Designing with, not for
Co-design is more than consultation — it’s collaboration.
It’s the difference between asking for opinions and sharing decisions.
In today’s world of digital transformation and public service reform, co-design reminds us that the people affected by a service should help design it. This approach shifts design from being expert-led to experience-led — guided by empathy, respect, and partnership.
What co-design means
Co-design brings together people with lived experience, subject matter experts, and decision-makers to design solutions as equals.
It’s built on five simple principles:
- Authentic voice – listen deeply to lived experience.
- Collaboration – design together, not in silos.
- Rights – empower people to influence outcomes that affect them.
- Respect – value all contributions equally.
- Resilience – build trust and relationships that last beyond a single project.
When done well, co-design leads to more inclusive, trusted, and sustainable outcomes.
Why co-design matters
Government and organisational projects often fail when solutions are created in isolation. Co-design changes that by:
- Building trust through genuine engagement
- Creating solutions people actually want and use
- Reducing rework and improving adoption rates
- Strengthening relationships across teams and communities
- Encouraging innovation through diverse perspectives
The mindset is simple: Nothing about us, without us.
The process in practice
A practical co-design process often follows four stages:
- Listen and learn – Gather insights from those directly affected.

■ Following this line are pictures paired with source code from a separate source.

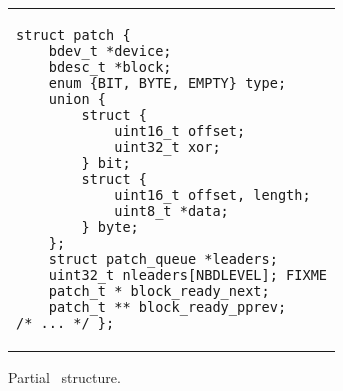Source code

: \section {\ChDescs}
\label{sec:chdescs}

\newcommand{\ChAll}{\ensuremath{\textit{All}}}
\newcommand{\ChAllB}[1]{\ensuremath{\textit{All}[#1]}}
\newcommand{\ChMem}{\ensuremath{\textit{Mem}}}
\newcommand{\ChMemB}[1]{\ensuremath{\textit{Mem}[#1]}}
\newcommand{\ChDisk}{\ensuremath{\textit{Disk}}}
\newcommand{\ChDiskB}[1]{\ensuremath{\textit{Disk}[#1]}}
\newcommand{\ChInf}{\ensuremath{\textit{Inf}}}
\newcommand{\ChInfB}[1]{\ensuremath{\textit{Inf\/}[#1]}}
\newcommand{\ChRb}{\ensuremath{\textit{\Rb}}}
\newcommand{\ChRbB}[1]{\ensuremath{\textit{\Rb}[#1]}}
\newcommand{\ChNrb}{\ensuremath{\textit{\Nrb}}}
\newcommand{\ChNrbB}[1]{\ensuremath{\textit{\Nrb}[#1]}}
\newcommand{\ChNoop}{\ensuremath{\textit{\Noop}}}

\newcommand{\Before}[1]{\ensuremath{\textit{Pre}[#1]}}
\newcommand{\BeforeS}[1]{\ensuremath{\textit{Pre}^*[#1]}}
\newcommand{\After}[1]{\ensuremath{\textit{Post}[#1]}}
\newcommand{\AfterS}[1]{\ensuremath{\textit{Post}^*[#1]}}

\newcommand{\statenone}{\ensuremath{\textit{inmem}}}
\newcommand{\stateinf}{\ensuremath{\textit{inflight}}}
\newcommand{\statedisk}{\ensuremath{\textit{ondisk}}}

\begin{figure}[t]
\vskip-14pt
\begin{tabular}{@{\hskip0.58in}p{2in}@{}}
\begin{scriptsize}
\begin{verbatim}
struct patch {
    bdev_t *device;
    bdesc_t *block;
    enum {BIT, BYTE, EMPTY} type;
    union {
        struct {
            uint16_t offset;
            uint32_t xor;
        } bit;
        struct {
            uint16_t offset, length;
            uint8_t *data;
        } byte;
    };
    struct patch_queue *leaders;
    uint32_t nleaders[NBDLEVEL]; FIXME
    patch_t * block_ready_next;
    patch_t ** block_ready_pprev;
/* ... */ };
\end{verbatim}
\end{scriptsize}
\end{tabular}
\vspace{-10pt}
\caption{\label{fig:chdesc} Partial \chdesc\ structure.}
\end{figure}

- Sense and reflect – Explore what the information means together.
- Co-create and test – Prototype and refine ideas collaboratively.
- Act and evolve – Trial solutions, learn, and scale what works.
This mirrors human-centred and agile design principles — test early, learn fast, and iterate with feedback.
Asking powerful questions
Co-design relies on questions that open minds rather than close conversations.
Instead of asking “What’s the problem?”, try:
- “What would success look like for you?”
- “How can we build on what’s already working?”
- “What do you need to live and work well here?”
- “What would we do differently if we weren’t afraid to fail?”
Powerful questions help uncover what truly matters to people — and that’s where innovation begins.
Turning ideas into action
Great co-design doesn’t end in a workshop. It lives on in how teams work together, share power, and keep users at the centre.
To make it real:
- Create safe, inclusive spaces for participation
- Recognise and remove barriers early
- Share decision-making and accountability
- Value lived experience as equal expertise
When co-design becomes everyday practice, it transforms not only the outcomes — but also the relationships that make them possible.
My reflection
Co-design teaches us that the best ideas come when we listen without ego, design without assumption, and act with empathy.
Real transformation happens when we move from designing for to designing with.